35話 夢幻の塔 その2
俺は睡眠魔法にかかって昏睡していた。
だが起きた瞬間にスキルを得た。
【睡眠耐性Lv1を獲得しました】
うむ……睡眠魔法にかかって起きたら睡眠耐性とは……眠れなくなるのは困るけどな……
現在5月になって久しい。
5月2日だ。世間的にはゴールデンウイークだがまあどうでもいい。
今回は魔理さんも呼んでおいた。マリさんの家に行き一緒に神空間に飛ぶ。
そうやって一緒に夢幻の塔に攻略するように頼んだ。
「私でよければいいですよ~天重郎さんは心配さんですね」
なんか少し小ばかにされたけど気持ちがいい……あれっ俺ってMなのかもしかして?
そんなこともあり今回はカレリナとミヒルとアテナとエリーとマリさんの6人パーティで行くことになった。

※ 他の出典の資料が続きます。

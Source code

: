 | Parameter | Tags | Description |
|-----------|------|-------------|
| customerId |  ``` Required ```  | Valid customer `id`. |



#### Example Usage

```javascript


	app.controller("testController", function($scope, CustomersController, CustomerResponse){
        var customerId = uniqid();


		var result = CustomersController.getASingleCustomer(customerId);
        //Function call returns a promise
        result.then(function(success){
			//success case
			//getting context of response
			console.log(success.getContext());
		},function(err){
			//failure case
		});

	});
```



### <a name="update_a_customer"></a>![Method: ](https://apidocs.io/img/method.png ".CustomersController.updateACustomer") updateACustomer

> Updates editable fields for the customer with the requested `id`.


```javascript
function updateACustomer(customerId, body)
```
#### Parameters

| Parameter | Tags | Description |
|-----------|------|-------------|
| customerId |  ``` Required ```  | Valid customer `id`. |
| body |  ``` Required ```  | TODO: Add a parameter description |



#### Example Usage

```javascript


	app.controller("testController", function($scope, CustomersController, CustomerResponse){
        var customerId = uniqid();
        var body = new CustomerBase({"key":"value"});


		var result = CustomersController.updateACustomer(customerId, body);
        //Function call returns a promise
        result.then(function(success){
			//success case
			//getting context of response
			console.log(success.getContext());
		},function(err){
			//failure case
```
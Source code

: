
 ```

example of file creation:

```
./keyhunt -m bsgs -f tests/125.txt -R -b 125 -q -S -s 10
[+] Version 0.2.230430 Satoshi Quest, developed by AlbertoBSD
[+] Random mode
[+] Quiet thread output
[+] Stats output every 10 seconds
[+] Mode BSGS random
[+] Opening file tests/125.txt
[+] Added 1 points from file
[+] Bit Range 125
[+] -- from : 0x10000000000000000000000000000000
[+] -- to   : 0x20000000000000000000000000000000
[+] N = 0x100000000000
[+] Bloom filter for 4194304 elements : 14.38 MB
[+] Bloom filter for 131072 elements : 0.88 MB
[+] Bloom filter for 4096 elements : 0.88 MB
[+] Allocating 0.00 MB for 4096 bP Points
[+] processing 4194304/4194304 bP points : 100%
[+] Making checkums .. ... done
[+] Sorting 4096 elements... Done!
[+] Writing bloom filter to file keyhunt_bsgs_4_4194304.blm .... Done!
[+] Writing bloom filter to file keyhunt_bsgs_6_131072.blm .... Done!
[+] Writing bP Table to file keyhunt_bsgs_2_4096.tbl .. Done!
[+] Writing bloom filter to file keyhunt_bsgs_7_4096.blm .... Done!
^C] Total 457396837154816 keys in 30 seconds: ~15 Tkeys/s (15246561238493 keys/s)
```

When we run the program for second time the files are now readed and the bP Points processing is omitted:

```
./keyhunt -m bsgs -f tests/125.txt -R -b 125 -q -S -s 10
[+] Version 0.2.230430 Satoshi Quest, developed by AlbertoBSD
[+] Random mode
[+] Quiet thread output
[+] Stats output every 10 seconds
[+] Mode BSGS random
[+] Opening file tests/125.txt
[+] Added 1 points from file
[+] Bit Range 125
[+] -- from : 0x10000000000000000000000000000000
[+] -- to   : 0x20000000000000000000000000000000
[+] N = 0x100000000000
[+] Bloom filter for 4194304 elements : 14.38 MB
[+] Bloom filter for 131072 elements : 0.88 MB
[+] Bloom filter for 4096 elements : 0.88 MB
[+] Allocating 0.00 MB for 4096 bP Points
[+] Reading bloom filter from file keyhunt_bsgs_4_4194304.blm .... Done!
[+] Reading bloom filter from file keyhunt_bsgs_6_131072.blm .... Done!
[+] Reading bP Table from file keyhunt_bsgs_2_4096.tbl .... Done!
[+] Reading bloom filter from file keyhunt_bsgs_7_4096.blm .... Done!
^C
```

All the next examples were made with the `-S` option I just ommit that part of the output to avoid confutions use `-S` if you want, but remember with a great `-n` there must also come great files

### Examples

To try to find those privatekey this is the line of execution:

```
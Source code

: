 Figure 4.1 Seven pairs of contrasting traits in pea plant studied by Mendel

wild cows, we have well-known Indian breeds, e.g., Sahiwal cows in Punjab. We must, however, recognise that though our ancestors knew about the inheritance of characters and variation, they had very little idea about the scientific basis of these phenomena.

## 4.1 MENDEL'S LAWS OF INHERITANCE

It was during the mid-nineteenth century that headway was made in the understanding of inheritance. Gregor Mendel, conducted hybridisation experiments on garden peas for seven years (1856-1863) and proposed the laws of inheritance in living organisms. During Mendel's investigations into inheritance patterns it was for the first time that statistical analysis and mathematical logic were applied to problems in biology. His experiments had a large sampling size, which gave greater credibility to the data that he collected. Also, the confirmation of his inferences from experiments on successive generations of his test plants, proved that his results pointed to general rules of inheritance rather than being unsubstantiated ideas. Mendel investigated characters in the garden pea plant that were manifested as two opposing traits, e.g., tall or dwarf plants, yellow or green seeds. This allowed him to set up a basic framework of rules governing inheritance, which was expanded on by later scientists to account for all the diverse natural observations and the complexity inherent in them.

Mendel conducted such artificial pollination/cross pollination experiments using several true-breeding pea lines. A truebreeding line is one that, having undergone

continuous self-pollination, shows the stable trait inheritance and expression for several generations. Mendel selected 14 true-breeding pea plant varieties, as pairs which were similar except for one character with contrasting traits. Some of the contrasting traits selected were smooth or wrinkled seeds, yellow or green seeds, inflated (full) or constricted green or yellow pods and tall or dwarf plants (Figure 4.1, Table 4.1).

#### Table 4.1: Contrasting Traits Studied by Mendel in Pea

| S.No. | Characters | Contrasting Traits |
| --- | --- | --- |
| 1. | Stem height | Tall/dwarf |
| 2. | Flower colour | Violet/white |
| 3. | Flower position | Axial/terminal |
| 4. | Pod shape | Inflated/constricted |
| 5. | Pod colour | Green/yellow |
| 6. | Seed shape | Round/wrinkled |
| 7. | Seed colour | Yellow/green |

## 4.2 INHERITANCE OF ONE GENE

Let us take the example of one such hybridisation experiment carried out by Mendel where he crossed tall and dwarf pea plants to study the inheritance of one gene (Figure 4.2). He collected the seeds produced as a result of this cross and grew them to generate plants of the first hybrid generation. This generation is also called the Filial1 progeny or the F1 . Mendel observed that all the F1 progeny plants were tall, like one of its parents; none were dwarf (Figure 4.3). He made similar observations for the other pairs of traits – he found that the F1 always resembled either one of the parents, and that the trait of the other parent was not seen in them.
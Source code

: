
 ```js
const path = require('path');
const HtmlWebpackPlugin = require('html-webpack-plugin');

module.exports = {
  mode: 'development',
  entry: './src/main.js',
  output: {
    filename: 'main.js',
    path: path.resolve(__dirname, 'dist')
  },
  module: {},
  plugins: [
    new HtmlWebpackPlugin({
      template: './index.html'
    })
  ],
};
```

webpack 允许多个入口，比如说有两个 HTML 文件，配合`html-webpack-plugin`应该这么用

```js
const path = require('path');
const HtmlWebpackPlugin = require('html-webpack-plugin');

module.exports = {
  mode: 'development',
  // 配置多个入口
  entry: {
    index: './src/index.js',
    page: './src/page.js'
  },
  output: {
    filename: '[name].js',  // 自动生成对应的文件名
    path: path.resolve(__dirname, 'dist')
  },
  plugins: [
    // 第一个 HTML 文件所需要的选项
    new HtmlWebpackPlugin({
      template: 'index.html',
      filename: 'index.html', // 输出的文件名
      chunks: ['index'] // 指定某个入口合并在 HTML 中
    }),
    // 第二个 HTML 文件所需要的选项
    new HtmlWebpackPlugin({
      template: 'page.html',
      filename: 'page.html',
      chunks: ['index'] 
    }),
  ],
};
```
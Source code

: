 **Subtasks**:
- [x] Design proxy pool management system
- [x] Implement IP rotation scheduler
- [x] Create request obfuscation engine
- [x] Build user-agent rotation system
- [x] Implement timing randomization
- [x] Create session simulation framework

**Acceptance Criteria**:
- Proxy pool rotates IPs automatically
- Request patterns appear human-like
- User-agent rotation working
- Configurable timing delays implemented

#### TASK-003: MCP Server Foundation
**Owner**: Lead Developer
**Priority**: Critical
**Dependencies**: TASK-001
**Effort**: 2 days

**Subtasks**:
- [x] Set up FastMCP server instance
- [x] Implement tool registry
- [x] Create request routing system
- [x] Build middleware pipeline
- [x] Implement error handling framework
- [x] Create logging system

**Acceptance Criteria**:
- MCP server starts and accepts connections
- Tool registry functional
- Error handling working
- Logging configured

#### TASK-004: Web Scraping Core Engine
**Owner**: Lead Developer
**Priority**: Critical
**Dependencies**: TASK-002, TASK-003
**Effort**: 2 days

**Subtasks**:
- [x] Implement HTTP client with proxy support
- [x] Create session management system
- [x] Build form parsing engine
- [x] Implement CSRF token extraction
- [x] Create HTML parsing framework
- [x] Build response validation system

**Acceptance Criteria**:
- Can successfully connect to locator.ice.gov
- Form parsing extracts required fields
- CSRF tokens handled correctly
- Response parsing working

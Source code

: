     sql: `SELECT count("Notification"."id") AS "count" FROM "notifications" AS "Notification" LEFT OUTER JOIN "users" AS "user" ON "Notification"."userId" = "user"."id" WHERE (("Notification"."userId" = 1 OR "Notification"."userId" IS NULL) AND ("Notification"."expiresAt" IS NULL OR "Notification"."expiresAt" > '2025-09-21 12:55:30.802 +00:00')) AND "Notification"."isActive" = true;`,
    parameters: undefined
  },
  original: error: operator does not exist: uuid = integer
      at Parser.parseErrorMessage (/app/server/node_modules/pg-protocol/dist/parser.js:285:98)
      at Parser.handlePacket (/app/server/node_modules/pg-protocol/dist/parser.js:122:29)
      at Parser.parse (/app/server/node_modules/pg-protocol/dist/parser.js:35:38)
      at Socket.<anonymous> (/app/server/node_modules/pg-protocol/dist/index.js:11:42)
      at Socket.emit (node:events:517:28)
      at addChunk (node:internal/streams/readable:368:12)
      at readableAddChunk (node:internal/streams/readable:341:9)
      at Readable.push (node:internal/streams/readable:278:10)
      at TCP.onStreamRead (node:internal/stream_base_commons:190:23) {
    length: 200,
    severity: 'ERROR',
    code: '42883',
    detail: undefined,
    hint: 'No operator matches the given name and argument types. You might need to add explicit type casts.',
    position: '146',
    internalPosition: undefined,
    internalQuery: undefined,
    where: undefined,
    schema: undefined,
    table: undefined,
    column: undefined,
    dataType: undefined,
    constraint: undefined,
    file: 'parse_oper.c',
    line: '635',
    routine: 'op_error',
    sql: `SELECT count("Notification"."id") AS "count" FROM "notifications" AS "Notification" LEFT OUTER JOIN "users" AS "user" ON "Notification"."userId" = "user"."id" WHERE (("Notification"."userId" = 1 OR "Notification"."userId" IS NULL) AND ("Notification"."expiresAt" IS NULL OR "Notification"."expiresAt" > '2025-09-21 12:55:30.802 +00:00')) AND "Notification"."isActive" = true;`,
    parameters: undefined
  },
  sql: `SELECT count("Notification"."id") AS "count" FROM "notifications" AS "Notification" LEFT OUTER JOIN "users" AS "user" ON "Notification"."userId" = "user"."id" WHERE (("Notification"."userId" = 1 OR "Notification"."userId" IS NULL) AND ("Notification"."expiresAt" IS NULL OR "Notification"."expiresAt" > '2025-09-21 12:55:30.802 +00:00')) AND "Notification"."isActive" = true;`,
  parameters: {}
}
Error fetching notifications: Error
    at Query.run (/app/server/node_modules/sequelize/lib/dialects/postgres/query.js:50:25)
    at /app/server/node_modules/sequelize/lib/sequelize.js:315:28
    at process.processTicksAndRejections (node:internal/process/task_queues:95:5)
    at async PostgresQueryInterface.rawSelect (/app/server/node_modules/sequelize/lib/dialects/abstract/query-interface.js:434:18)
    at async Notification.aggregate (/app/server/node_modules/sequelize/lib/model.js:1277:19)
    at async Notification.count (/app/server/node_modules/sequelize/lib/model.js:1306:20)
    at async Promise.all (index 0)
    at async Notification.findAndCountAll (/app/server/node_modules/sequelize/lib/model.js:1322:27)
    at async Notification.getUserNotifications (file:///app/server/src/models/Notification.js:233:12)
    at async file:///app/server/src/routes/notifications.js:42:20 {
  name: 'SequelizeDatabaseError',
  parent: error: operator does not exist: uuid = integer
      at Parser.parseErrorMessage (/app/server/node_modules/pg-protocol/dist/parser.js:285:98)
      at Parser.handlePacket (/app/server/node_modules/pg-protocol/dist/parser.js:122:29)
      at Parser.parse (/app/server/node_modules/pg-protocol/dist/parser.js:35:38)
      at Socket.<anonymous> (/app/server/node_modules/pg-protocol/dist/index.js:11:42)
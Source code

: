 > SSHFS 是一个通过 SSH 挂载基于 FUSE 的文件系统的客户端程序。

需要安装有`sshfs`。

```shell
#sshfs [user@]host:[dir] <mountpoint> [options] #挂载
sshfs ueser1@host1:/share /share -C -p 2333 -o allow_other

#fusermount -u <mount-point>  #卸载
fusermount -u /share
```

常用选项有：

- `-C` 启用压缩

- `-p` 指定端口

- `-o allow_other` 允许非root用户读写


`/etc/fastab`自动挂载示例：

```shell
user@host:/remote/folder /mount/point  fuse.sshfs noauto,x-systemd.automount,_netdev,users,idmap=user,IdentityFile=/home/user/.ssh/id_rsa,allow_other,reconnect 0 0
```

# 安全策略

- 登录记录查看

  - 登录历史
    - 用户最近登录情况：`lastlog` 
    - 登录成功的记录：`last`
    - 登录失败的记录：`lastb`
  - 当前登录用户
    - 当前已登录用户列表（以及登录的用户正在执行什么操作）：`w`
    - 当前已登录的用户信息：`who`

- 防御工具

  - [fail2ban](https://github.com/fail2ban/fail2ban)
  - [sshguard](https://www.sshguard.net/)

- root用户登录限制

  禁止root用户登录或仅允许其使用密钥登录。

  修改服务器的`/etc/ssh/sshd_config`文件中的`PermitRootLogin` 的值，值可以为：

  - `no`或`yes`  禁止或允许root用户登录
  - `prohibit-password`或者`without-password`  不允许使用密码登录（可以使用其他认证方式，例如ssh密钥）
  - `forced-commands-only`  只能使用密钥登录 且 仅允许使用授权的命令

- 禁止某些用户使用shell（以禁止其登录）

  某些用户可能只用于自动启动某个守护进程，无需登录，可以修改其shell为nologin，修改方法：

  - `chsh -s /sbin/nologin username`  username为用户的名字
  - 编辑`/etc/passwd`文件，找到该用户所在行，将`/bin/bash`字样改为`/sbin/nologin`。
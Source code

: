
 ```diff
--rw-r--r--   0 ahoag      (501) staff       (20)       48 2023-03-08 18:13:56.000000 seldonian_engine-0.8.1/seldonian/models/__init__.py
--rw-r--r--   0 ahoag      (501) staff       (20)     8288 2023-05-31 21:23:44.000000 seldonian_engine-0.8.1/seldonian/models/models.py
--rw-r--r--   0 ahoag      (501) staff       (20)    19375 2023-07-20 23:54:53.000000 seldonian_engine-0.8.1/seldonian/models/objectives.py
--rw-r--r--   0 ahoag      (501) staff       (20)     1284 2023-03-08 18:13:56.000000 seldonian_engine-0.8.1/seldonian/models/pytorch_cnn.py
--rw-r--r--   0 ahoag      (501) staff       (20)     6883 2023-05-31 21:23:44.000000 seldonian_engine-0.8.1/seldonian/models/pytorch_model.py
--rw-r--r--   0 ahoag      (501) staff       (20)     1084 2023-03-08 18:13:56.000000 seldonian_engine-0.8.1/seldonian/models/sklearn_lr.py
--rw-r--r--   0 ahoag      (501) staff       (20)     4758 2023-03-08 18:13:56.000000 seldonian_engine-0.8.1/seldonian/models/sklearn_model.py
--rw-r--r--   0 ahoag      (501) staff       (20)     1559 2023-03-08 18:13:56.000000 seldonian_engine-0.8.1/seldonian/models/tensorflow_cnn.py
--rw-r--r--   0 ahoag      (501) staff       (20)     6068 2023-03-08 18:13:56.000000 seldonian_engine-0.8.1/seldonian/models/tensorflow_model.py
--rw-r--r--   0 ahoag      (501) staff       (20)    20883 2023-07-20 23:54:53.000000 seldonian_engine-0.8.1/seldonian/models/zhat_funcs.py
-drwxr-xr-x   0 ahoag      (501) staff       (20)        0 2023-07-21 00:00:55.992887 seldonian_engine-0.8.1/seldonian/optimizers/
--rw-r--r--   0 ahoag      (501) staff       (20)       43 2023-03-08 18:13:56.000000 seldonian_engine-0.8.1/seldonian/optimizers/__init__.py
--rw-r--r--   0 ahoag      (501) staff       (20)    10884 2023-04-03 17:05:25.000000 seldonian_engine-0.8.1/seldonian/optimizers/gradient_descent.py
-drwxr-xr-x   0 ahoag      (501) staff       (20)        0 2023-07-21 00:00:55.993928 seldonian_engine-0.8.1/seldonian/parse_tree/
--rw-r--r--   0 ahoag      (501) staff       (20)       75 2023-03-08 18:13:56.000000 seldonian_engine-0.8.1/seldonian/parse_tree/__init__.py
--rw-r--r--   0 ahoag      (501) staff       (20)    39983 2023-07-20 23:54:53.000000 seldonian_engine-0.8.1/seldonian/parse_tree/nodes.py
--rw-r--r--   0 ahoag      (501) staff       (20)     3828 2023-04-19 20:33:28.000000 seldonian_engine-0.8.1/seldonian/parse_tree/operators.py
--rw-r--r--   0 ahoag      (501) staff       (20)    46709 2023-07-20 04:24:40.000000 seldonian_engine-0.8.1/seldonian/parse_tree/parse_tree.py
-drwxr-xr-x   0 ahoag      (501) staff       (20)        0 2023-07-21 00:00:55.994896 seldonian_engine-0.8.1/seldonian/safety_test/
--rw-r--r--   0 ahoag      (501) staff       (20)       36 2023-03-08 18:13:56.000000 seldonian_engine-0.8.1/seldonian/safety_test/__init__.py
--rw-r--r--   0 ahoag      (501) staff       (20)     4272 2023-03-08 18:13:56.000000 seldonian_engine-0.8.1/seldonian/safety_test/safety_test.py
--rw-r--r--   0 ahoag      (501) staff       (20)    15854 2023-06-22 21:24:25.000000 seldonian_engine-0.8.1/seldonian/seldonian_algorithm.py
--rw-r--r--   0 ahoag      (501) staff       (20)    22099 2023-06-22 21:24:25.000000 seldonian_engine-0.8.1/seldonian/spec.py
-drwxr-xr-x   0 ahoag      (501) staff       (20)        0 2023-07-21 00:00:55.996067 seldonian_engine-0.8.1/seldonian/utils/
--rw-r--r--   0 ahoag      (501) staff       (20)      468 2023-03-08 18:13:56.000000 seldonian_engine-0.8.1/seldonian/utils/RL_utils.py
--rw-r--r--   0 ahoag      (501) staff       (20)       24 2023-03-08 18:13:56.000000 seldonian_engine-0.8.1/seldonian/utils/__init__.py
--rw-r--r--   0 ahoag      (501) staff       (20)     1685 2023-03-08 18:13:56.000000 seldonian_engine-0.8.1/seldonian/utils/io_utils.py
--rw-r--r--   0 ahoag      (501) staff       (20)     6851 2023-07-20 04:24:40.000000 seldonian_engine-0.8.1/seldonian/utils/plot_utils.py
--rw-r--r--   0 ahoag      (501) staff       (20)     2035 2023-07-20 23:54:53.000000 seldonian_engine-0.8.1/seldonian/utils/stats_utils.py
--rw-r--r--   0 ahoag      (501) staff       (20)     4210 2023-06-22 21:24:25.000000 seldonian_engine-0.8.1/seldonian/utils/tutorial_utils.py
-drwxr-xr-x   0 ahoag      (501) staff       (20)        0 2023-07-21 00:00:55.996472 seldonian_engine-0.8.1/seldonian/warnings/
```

1階層を彷徨っていると今度は毒カラスとかいう変なカラスが俺を啄んできた。
俺は毒にかかる。のたうち回る苦しみをマリさんが解毒魔法で治療してくれた。
【毒耐性Lv1を獲得しました】
今度は麻痺攻撃をしてくる痺れスライムが俺の顔に降りかかって来た。
【麻痺耐性Lv1を獲得しました】
もういけるところまでいくぞ!! 俺は夢幻の塔のダンジョンの毒と麻痺と睡眠攻撃とか呪い攻撃とか受けまくった。
【呪い耐性Lv1を獲得しました】
【腐食耐性Lv1を獲得しました】
やればできるとはこのことなのかとさまざまな耐性を得た俺は無敵かと思われた。
ボムボムボムとかいう爆弾のモンスターに自爆攻撃を喰らった。
爆発耐性は得られなかった。体は焦げ焼けて自分で治療魔法をかけた。
【エリアヒールを覚えた】
まさかの全体回復魔法を覚えたようだ。なんかどんどん強くなっているのは嬉しいが……まあいいだろう。
そしてようやく2階層の階段が見えてきた。
上ると相も変わらず普通の銀色の通路だ。
モンスターはハイコボルトにハイゴブリンにゴーストライダーが出現した。
ゴーストライダーは屍馬に乗る首無し騎士だ。
かなりの攻撃力だ。俺は左胸を切り裂かれた。
「天重郎さん……エクストラヒールです」
「すまない魔理さん……」
「天重郎……このような雑魚相手に苦しむ様ではおまえのレベルが足りてないぞ……はっ!!」
エリーが爪で強引にゴーストライダーを斬り伏せた。
異常な攻撃力だ。俺だと5撃与えないと倒せないのに1撃だと……!?
そんなこともありゴーストライダーが最大の敵のようだ。
俺は祈るようにこの空間で仲間に頼らないといけないようだ……もっと強くなりたいな。
ゴーストライダーが黒い異常な蒸発のオーラを放っている。
そしてゴーストライダーが巨大化した。
バルーンビックという魔法のようだ。自身の体の粒子を気球のように膨らませて敵を威嚇するスキルのようだ。
一応HPが上昇する効果もあるとか……鑑定で知った情報だ。
だがアテナが普通に倒してしまった。